Could you copy out all of the entries exactly?

-------- Source material --------

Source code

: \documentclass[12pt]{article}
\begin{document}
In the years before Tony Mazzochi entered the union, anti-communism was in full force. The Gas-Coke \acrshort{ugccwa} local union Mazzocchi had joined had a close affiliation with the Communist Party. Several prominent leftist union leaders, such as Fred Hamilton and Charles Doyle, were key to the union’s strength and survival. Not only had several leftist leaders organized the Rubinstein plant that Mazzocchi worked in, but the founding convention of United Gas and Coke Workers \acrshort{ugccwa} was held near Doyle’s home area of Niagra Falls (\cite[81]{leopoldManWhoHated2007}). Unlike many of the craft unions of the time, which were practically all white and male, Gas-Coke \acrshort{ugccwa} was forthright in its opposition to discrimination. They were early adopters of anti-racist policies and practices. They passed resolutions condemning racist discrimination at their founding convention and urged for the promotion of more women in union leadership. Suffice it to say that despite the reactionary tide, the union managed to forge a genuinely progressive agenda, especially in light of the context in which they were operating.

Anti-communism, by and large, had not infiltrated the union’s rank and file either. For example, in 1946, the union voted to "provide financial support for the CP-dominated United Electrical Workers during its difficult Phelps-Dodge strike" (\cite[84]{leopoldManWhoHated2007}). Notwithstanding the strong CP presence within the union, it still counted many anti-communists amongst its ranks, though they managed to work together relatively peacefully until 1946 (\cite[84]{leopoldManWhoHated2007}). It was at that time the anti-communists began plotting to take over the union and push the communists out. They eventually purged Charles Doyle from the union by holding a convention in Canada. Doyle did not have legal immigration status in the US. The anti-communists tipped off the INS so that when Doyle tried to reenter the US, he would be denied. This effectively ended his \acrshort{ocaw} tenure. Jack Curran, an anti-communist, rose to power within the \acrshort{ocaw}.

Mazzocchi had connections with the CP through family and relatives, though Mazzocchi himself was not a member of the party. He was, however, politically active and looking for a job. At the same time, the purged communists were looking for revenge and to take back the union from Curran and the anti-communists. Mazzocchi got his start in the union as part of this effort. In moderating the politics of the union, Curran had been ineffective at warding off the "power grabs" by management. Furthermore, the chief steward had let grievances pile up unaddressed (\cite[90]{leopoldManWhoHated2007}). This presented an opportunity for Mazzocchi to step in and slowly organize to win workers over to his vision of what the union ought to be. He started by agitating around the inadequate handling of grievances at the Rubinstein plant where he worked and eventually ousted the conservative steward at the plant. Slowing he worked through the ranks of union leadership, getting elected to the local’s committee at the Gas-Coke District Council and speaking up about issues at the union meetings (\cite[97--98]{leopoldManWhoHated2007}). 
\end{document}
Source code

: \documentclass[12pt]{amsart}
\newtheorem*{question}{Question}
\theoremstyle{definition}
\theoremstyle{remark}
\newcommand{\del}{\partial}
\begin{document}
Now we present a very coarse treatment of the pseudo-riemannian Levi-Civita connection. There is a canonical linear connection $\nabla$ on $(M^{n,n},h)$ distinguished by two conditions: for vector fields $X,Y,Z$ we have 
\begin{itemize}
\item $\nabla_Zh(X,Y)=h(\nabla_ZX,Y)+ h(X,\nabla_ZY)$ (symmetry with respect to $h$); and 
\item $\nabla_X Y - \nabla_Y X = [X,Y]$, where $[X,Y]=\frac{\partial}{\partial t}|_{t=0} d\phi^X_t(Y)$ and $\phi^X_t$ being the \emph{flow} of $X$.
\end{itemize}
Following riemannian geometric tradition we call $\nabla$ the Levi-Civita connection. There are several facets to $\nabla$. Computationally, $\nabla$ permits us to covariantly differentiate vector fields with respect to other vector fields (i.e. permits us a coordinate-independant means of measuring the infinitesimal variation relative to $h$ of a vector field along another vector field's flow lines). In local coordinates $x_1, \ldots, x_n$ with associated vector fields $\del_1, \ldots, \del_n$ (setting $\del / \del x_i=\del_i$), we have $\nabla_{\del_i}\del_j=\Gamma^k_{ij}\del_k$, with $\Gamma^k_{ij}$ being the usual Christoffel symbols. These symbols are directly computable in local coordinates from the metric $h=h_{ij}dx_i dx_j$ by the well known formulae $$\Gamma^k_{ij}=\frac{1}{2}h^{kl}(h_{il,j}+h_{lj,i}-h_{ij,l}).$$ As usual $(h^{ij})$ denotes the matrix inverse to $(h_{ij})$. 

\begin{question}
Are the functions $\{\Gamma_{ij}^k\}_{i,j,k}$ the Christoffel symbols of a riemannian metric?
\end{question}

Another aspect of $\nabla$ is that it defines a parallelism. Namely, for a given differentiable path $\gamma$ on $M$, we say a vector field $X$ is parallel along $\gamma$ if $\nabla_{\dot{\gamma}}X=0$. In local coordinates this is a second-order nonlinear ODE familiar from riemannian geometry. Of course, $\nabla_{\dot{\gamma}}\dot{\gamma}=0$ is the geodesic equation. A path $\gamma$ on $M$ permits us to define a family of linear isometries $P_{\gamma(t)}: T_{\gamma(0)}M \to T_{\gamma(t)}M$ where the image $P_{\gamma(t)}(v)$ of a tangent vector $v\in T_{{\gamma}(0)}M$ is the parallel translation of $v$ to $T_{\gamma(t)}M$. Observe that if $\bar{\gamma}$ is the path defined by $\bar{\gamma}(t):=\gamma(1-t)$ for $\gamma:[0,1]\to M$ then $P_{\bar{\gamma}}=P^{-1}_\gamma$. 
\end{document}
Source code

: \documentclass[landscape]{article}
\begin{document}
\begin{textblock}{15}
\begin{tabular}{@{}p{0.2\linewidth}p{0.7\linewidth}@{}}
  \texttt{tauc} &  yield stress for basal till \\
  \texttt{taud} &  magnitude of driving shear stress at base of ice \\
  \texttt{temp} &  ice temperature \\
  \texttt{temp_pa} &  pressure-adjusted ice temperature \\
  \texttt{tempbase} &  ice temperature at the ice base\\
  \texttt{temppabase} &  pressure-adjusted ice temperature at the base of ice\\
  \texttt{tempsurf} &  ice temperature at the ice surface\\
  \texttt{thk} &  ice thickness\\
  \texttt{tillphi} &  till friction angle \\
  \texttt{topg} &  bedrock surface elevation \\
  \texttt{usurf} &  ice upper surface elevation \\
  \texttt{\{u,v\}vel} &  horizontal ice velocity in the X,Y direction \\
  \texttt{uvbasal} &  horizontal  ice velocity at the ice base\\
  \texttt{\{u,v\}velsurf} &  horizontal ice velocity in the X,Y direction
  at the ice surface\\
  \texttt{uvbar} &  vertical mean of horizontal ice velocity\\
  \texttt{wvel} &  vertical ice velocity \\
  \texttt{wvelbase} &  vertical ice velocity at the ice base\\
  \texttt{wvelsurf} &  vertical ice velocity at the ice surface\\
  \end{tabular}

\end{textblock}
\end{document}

--------

**Result**
Source code

: \documentclass[12pt]{article}
\begin{document}
In the years before Tony Mazzochi entered the union, anti-communism was in full force. The Gas-Coke \acrshort{ugccwa} local union Mazzocchi had joined had a close affiliation with the Communist Party. Several prominent leftist union leaders, such as Fred Hamilton and Charles Doyle, were key to the union’s strength and survival. Not only had several leftist leaders organized the Rubinstein plant that Mazzocchi worked in, but the founding convention of United Gas and Coke Workers \acrshort{ugccwa} was held near Doyle’s home area of Niagra Falls (\cite[81]{leopoldManWhoHated2007}). Unlike many of the craft unions of the time, which were practically all white and male, Gas-Coke \acrshort{ugccwa} was forthright in its opposition to discrimination. They were early adopters of anti-racist policies and practices. They passed resolutions condemning racist discrimination at their founding convention and urged for the promotion of more women in union leadership. Suffice it to say that despite the reactionary tide, the union managed to forge a genuinely progressive agenda, especially in light of the context in which they were operating.

Anti-communism, by and large, had not infiltrated the union’s rank and file either. For example, in 1946, the union voted to "provide financial support for the CP-dominated United Electrical Workers during its difficult Phelps-Dodge strike" (\cite[84]{leopoldManWhoHated2007}). Notwithstanding the strong CP presence within the union, it still counted many anti-communists amongst its ranks, though they managed to work together relatively peacefully until 1946 (\cite[84]{leopoldManWhoHated2007}). It was at that time the anti-communists began plotting to take over the union and push the communists out. They eventually purged Charles Doyle from the union by holding a convention in Canada. Doyle did not have legal immigration status in the US. The anti-communists tipped off the INS so that when Doyle tried to reenter the US, he would be denied. This effectively ended his \acrshort{ocaw} tenure. Jack Curran, an anti-communist, rose to power within the \acrshort{ocaw}.

Mazzocchi had connections with the CP through family and relatives, though Mazzocchi himself was not a member of the party. He was, however, politically active and looking for a job. At the same time, the purged communists were looking for revenge and to take back the union from Curran and the anti-communists. Mazzocchi got his start in the union as part of this effort. In moderating the politics of the union, Curran had been ineffective at warding off the "power grabs" by management. Furthermore, the chief steward had let grievances pile up unaddressed (\cite[90]{leopoldManWhoHated2007}). This presented an opportunity for Mazzocchi to step in and slowly organize to win workers over to his vision of what the union ought to be. He started by agitating around the inadequate handling of grievances at the Rubinstein plant where he worked and eventually ousted the conservative steward at the plant. Slowing he worked through the ranks of union leadership, getting elected to the local’s committee at the Gas-Coke District Council and speaking up about issues at the union meetings (\cite[97--98]{leopoldManWhoHated2007}). 
\end{document}
Source code

: \documentclass[12pt]{amsart}
\newtheorem*{question}{Question}
\theoremstyle{definition}
\theoremstyle{remark}
\newcommand{\del}{\partial}
\begin{document}
Now we present a very coarse treatment of the pseudo-riemannian Levi-Civita connection. There is a canonical linear connection $\nabla$ on $(M^{n,n},h)$ distinguished by two conditions: for vector fields $X,Y,Z$ we have 
\begin{itemize}
\item $\nabla_Zh(X,Y)=h(\nabla_ZX,Y)+ h(X,\nabla_ZY)$ (symmetry with respect to $h$); and 
\item $\nabla_X Y - \nabla_Y X = [X,Y]$, where $[X,Y]=\frac{\partial}{\partial t}|_{t=0} d\phi^X_t(Y)$ and $\phi^X_t$ being the \emph{flow} of $X$.
\end{itemize}
Following riemannian geometric tradition we call $\nabla$ the Levi-Civita connection. There are several facets to $\nabla$. Computationally, $\nabla$ permits us to covariantly differentiate vector fields with respect to other vector fields (i.e. permits us a coordinate-independant means of measuring the infinitesimal variation relative to $h$ of a vector field along another vector field's flow lines). In local coordinates $x_1, \ldots, x_n$ with associated vector fields $\del_1, \ldots, \del_n$ (setting $\del / \del x_i=\del_i$), we have $\nabla_{\del_i}\del_j=\Gamma^k_{ij}\del_k$, with $\Gamma^k_{ij}$ being the usual Christoffel symbols. These symbols are directly computable in local coordinates from the metric $h=h_{ij}dx_i dx_j$ by the well known formulae $$\Gamma^k_{ij}=\frac{1}{2}h^{kl}(h_{il,j}+h_{lj,i}-h_{ij,l}).$$ As usual $(h^{ij})$ denotes the matrix inverse to $(h_{ij})$. 

\begin{question}
Are the functions $\{\Gamma_{ij}^k\}_{i,j,k}$ the Christoffel symbols of a riemannian metric?
\end{question}

Another aspect of $\nabla$ is that it defines a parallelism. Namely, for a given differentiable path $\gamma$ on $M$, we say a vector field $X$ is parallel along $\gamma$ if $\nabla_{\dot{\gamma}}X=0$. In local coordinates this is a second-order nonlinear ODE familiar from riemannian geometry. Of course, $\nabla_{\dot{\gamma}}\dot{\gamma}=0$ is the geodesic equation. A path $\gamma$ on $M$ permits us to define a family of linear isometries $P_{\gamma(t)}: T_{\gamma(0)}M \to T_{\gamma(t)}M$ where the image $P_{\gamma(t)}(v)$ of a tangent vector $v\in T_{{\gamma}(0)}M$ is the parallel translation of $v$ to $T_{\gamma(t)}M$. Observe that if $\bar{\gamma}$ is the path defined by $\bar{\gamma}(t):=\gamma(1-t)$ for $\gamma:[0,1]\to M$ then $P_{\bar{\gamma}}=P^{-1}_\gamma$. 
\end{document}
Source code

: \documentclass[landscape]{article}
\begin{document}
\begin{textblock}{15}
\begin{tabular}{@{}p{0.2\linewidth}p{0.7\linewidth}@{}}
  \texttt{tauc} &  yield stress for basal till \\
  \texttt{taud} &  magnitude of driving shear stress at base of ice \\
  \texttt{temp} &  ice temperature \\
  \texttt{temp_pa} &  pressure-adjusted ice temperature \\
  \texttt{tempbase} &  ice temperature at the ice base\\
  \texttt{temppabase} &  pressure-adjusted ice temperature at the base of ice\\
  \texttt{tempsurf} &  ice temperature at the ice surface\\
  \texttt{thk} &  ice thickness\\
  \texttt{tillphi} &  till friction angle \\
  \texttt{topg} &  bedrock surface elevation \\
  \texttt{usurf} &  ice upper surface elevation \\
  \texttt{\{u,v\}vel} &  horizontal ice velocity in the X,Y direction \\
  \texttt{uvbasal} &  horizontal  ice velocity at the ice base\\
  \texttt{\{u,v\}velsurf} &  horizontal ice velocity in the X,Y direction
  at the ice surface\\
  \texttt{uvbar} &  vertical mean of horizontal ice velocity\\
  \texttt{wvel} &  vertical ice velocity \\
  \texttt{wvelbase} &  vertical ice velocity at the ice base\\
  \texttt{wvelsurf} &  vertical ice velocity at the ice surface\\
  \end{tabular}

\end{textblock}
\end{document}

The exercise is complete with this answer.